[Data records]
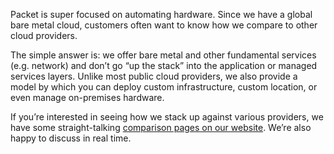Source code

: <!-- <meta>
{
    "title":"Sales",
    "description":"Getting Started - Packet Developer Docs",
    "tag":["Sales", "Prices", "Discounts", "Compare"],
    "seo-title": "Sales: Getting Started - Packet Developer Docs",
    "seo-description": "Getting Started - Packet Developer Doc",
    "og-title": "Sales: Getting Started",
    "og-description": "Getting Started - Packet Developer Doc"
}
</meta> -->

Packet is super focused on automating hardware.  Since we have a global bare metal cloud, customers often want to know how we compare to other cloud providers.  

The simple answer is: we offer bare metal and other fundamental services (e.g. network) and don’t go “up the stack” into the application or managed services layers. Unlike most public cloud providers, we also provide a model by which you can deploy custom infrastructure, custom location, or even manage on-premises hardware.

If you’re interested in seeing how we stack up against various providers, we have some straight-talking [comparison pages on our website](https://www.packet.com/cloud/compare/). We’re also happy to discuss in real time.
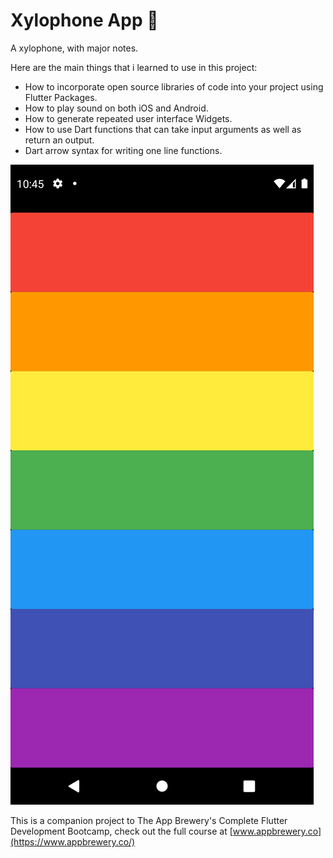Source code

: # Xylophone App 🎹

A xylophone, with major notes.

Here are the main things that i learned to use in this project:

- How to incorporate open source libraries of code into your project using Flutter Packages.
- How to play sound on both iOS and Android.
- How to generate repeated user interface Widgets.
- How to use Dart functions that can take input arguments as well as return an output.
- Dart arrow syntax for writing one line functions.

<img src="https://github.com/Selmeny/xylophone_app/blob/master/images/xylophone.png">

This is a companion project to The App Brewery's Complete Flutter Development Bootcamp, check out the full course at [www.appbrewery.co](https://www.appbrewery.co/)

WHAT THE TASK ASKS -> For this exercise, copy the entries above exactly and skip any picture.

WRITTEN RESPONSE ->
Source code

: <!-- <meta>
{
    "title":"Sales",
    "description":"Getting Started - Packet Developer Docs",
    "tag":["Sales", "Prices", "Discounts", "Compare"],
    "seo-title": "Sales: Getting Started - Packet Developer Docs",
    "seo-description": "Getting Started - Packet Developer Doc",
    "og-title": "Sales: Getting Started",
    "og-description": "Getting Started - Packet Developer Doc"
}
</meta> -->

Packet is super focused on automating hardware.  Since we have a global bare metal cloud, customers often want to know how we compare to other cloud providers.  

The simple answer is: we offer bare metal and other fundamental services (e.g. network) and don’t go “up the stack” into the application or managed services layers. Unlike most public cloud providers, we also provide a model by which you can deploy custom infrastructure, custom location, or even manage on-premises hardware.

If you’re interested in seeing how we stack up against various providers, we have some straight-talking [comparison pages on our website](https://www.packet.com/cloud/compare/). We’re also happy to discuss in real time.
Source code

: # Xylophone App 🎹

A xylophone, with major notes.

Here are the main things that i learned to use in this project:

- How to incorporate open source libraries of code into your project using Flutter Packages.
- How to play sound on both iOS and Android.
- How to generate repeated user interface Widgets.
- How to use Dart functions that can take input arguments as well as return an output.
- Dart arrow syntax for writing one line functions.

<img src="https://github.com/Selmeny/xylophone_app/blob/master/images/xylophone.png">

This is a companion project to The App Brewery's Complete Flutter Development Bootcamp, check out the full course at [www.appbrewery.co](https://www.appbrewery.co/)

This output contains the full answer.